Scan the records for lines with the word "frames", and copy every such line.

Document images with source code:
<<<<

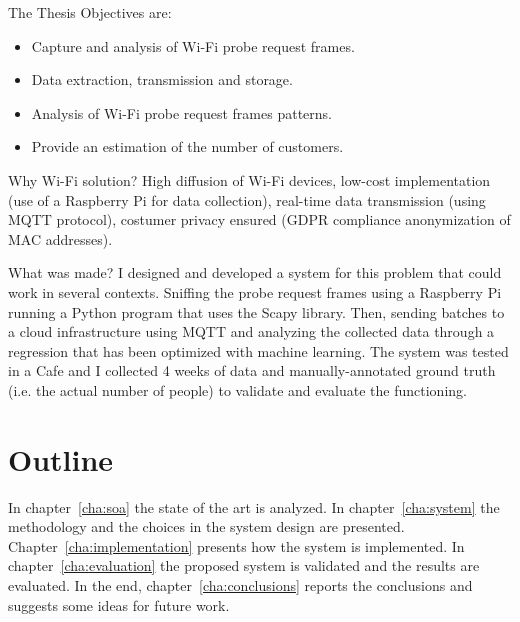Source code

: The Thesis Objectives are:
\begin{itemize}
  \item Capture and analysis of Wi-Fi probe request frames.
  \item Data extraction, transmission and storage.
  \item Analysis of Wi-Fi probe request frames patterns.
  \item Provide an estimation of the number of customers.
\end{itemize}

Why Wi-Fi solution?
High diffusion of Wi-Fi devices, low-cost implementation (use of a Raspberry Pi for data collection), real-time data transmission (using MQTT protocol), costumer privacy ensured (GDPR compliance anonymization of MAC addresses).

What was made?
I designed and developed a system for this problem that could work in several contexts.
Sniffing the probe request frames using a Raspberry Pi running a Python program that uses the Scapy library. Then, sending batches to a cloud infrastructure using MQTT and analyzing the collected data through a regression that has been optimized with machine learning.
The system was tested in a Cafe and I collected 4 weeks of data and manually-annotated ground truth (i.e. the actual number of people) to validate and evaluate the functioning.


\section{Outline} 
\label{sec:outline}
\vspace{0.2 cm} 

In chapter~\ref{cha:soa} the state of the art is analyzed.
In chapter~\ref{cha:system} the methodology and the choices in the system design are presented.
Chapter~\ref{cha:implementation}  presents how the system is implemented.
In chapter~\ref{cha:evaluation} the proposed system is validated and the results are evaluated.
In the end, chapter~\ref{cha:conclusions} reports the conclusions and suggests some ideas for future work.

>>>>

**Result**
  \item Capture and analysis of Wi-Fi probe request frames.
  \item Analysis of Wi-Fi probe request frames patterns.
Sniffing the probe request frames using a Raspberry Pi running a Python program that uses the Scapy library. Then, sending batches to a cloud infrastructure using MQTT and analyzing the collected data through a regression that has been optimized with machine learning.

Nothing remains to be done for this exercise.